Is there a way to import the core-template from the plugin-template?
An example:
from Indico-core you have a template A with the following content:
{% from 'B.html' import foo %}
{% macro A %}
do_this
do_that
{{ B() }}
{% endmacro %}
{% macro B %} .... {% endmacro %}
I want to change do_this, so in my template_override i would need something like:
{% from 'core:A' import B %}
{% macro A %}
do_something_else
do_that
{{ B() }}
{% endmacro %}
In this way if from another core-template someone uses {% from ‘A’ import A %} will be call the plugin-template A macro, which uses other parts of core-template A macro
Is it possible? is there some special convention to invoke explicitly a core-template?
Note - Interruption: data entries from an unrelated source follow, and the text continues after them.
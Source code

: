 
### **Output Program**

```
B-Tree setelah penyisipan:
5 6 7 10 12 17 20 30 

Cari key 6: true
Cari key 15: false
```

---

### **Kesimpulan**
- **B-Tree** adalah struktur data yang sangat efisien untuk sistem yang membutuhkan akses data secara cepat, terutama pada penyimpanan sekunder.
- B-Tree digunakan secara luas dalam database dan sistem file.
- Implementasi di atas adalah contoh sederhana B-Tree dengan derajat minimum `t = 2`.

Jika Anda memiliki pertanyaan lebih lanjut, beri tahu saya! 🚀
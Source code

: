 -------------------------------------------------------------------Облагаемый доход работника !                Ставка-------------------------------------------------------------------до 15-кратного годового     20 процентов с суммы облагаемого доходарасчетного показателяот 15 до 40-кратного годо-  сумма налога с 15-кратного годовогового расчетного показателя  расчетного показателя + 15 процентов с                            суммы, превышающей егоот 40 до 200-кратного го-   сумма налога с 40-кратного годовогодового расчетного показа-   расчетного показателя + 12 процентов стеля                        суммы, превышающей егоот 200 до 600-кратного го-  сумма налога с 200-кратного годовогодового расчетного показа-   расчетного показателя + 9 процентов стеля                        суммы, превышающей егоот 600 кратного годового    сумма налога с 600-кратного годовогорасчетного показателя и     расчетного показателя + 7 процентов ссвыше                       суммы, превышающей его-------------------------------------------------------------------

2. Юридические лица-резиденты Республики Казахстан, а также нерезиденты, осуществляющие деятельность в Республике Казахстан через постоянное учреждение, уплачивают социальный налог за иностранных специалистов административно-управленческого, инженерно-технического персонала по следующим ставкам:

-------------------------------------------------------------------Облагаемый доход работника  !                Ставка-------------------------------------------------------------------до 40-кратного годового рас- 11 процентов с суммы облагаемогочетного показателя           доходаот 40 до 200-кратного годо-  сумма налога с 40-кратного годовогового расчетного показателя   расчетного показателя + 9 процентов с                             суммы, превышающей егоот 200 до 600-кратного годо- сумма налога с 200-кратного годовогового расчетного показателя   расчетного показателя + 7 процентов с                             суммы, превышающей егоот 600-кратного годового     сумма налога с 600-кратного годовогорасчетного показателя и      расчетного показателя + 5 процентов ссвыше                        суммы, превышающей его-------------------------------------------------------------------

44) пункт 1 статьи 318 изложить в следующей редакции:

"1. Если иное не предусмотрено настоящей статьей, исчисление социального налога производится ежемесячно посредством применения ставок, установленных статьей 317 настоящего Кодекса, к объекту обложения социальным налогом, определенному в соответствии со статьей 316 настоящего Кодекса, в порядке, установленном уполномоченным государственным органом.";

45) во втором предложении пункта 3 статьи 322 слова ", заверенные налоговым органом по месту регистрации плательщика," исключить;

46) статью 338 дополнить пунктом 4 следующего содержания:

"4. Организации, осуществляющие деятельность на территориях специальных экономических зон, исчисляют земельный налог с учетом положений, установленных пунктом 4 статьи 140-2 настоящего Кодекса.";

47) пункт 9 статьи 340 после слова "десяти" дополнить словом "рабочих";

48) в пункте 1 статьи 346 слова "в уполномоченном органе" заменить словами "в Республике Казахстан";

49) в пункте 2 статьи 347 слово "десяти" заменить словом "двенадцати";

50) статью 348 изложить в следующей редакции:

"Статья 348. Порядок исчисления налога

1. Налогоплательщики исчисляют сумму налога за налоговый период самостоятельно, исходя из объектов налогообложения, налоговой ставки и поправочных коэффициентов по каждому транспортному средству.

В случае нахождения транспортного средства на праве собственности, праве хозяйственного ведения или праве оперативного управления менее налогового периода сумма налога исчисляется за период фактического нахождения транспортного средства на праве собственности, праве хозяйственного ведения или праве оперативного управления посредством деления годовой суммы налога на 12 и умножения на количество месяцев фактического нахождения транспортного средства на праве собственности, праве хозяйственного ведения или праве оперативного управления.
Hi – an additional question to the discussion above:
I need to adjust/redefine the {% block title %} of the CORE template in our plugin: indico/modules/designer/templates/list.html
I have added another list.html template in our plugin’s template_overrides folder, trying several path locations within that, as well as several template extends ref e.g. {% extends ‘list.html’ %} – but this template is never picked up (always only the core list.html is executed).
What is missing? What should the file name, location, extends ref name, etc be for this template to be picked up and extend the core template?
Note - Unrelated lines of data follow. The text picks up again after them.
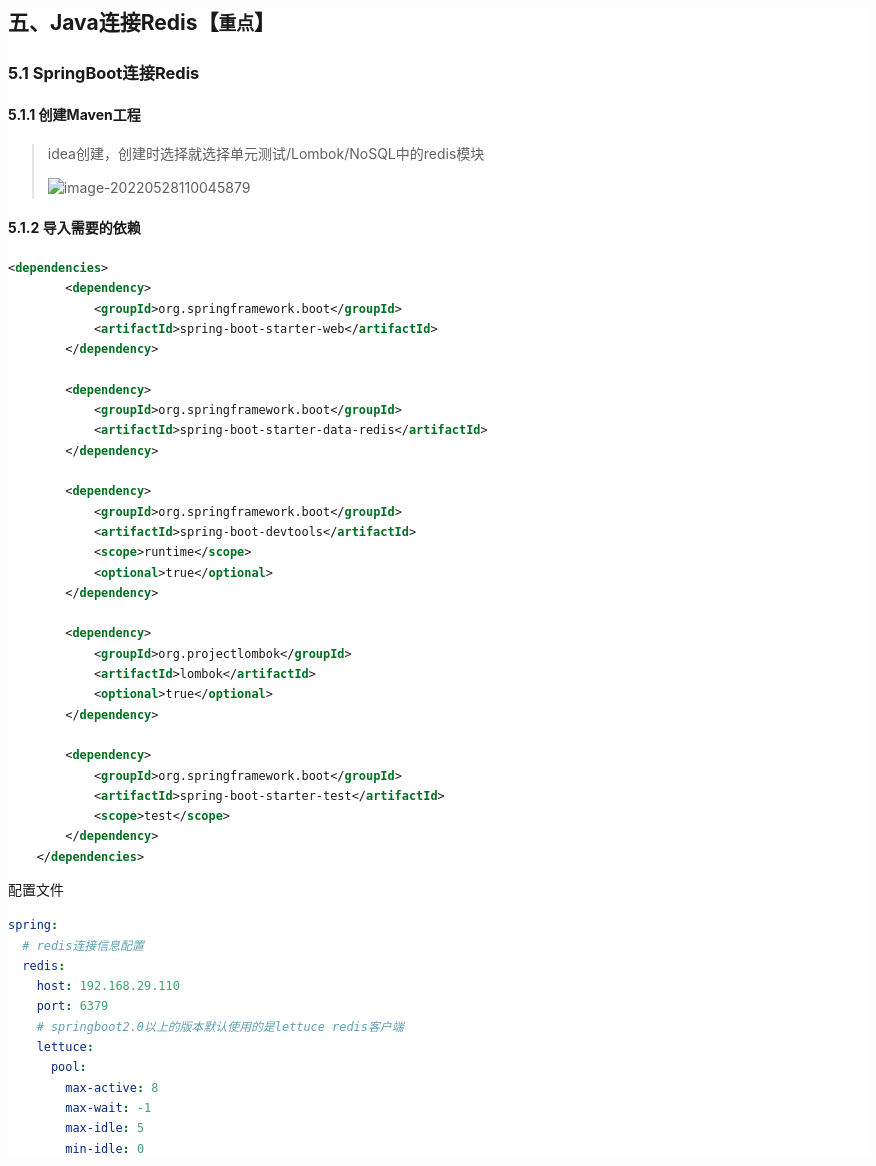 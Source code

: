 

## 五、Java连接Redis【`重点`】

### 5.1 SpringBoot连接Redis

#### 5.1.1 创建Maven工程

> idea创建，创建时选择就选择单元测试/Lombok/NoSQL中的redis模块
>
> ![image-20220528110045879](https://qfedu-1254123199.cos.ap-nanjing.myqcloud.com/img/image-20220528110045879.png)

#### 5.1.2 导入需要的依赖

```  xml
<dependencies>
        <dependency>
            <groupId>org.springframework.boot</groupId>
            <artifactId>spring-boot-starter-web</artifactId>
        </dependency>

        <dependency>
            <groupId>org.springframework.boot</groupId>
            <artifactId>spring-boot-starter-data-redis</artifactId>
        </dependency>

        <dependency>
            <groupId>org.springframework.boot</groupId>
            <artifactId>spring-boot-devtools</artifactId>
            <scope>runtime</scope>
            <optional>true</optional>
        </dependency>
    
        <dependency>
            <groupId>org.projectlombok</groupId>
            <artifactId>lombok</artifactId>
            <optional>true</optional>
        </dependency>
    
        <dependency>
            <groupId>org.springframework.boot</groupId>
            <artifactId>spring-boot-starter-test</artifactId>
            <scope>test</scope>
        </dependency>
    </dependencies>
```

配置文件

```  yml
spring:
  # redis连接信息配置
  redis:
    host: 192.168.29.110
    port: 6379
    # springboot2.0以上的版本默认使用的是lettuce redis客户端
    lettuce:
      pool:
        max-active: 8
        max-wait: -1
        max-idle: 5
        min-idle: 0
```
Thanks – that combo was one of the many I have tried, but it does not work, the core list.html! What is the logic for knowing what the extending template filename and location should be, as well as how to refer to the extended template?
Of course that’s wrong - it sohuld be core/designer/list.html. But for now you can use the incorrect path and it should work. But once we fixed it (2.2.1) you will need to change it to core/designer/list.html.
The actual logic is to use /<core|(plugins/<pluginname>)>/<template_path> - but since the path is not 100% obvious in all cases (generally it’s <modulename>/<path inside that module's templates dir> except for indico/web/templates/ where there is no modulename prefix) it’s easier to just look at those log messages.
We’ll include it in 2.2.1, but since this is a minor and very limited issue (only happens for templates in the designer module) we’ll wait with releasing that version until there are more important fixes. Anyway, since you are doing development you will already have the fix if you run from the 2.2-maintenance branch.
Awesome, thanks! Updated to this and it works as expected.
While we’re in this specific template area – just noticed that the list.html template puts out invalid html, specifically referring to multiple html id=“template-list” attributes… maybe can also look into this? Thanks!
Oops! That shouldn’t happen. Do you want to send a PR against 2.2-maintenance to fix it? (in that case please do verify that the AJAX updates from data-update="#template-list" in _list.html still work correctly afterwards)
Sorry if I insist on the macro extension via child templates, but this is what a plugin should do in principle.
Is there a way to override a macro defined in a template from the core code-base without surrounding it with an {% if not macro %}?
core-foo.html
{% macro bar() %}Core - bar{% end %}
{% macro foo() %}Core - foo{% end %}
In case you are dealing with a template that only exports macros, don’t {% extend %} it but fully replace it, import the original macros (with the module-style import or aliased names), and then create your own macros that call the original ones (or not, depending on what you want to change).
Because it’s pretty ugly and overriding macros is not that common… You could possibly see if you can hack the Jinja core to automatically include this condition around all macro definitions. This would probably require subclassing the Jinja CodeGenerator (flask_pluginengine.templating.PluginCodeGenerator in our case), overriding visit_Macro to wrap it with custom code generating the conditional, and setting it as the code_generator_class of the jinja_environment on the Flask instance.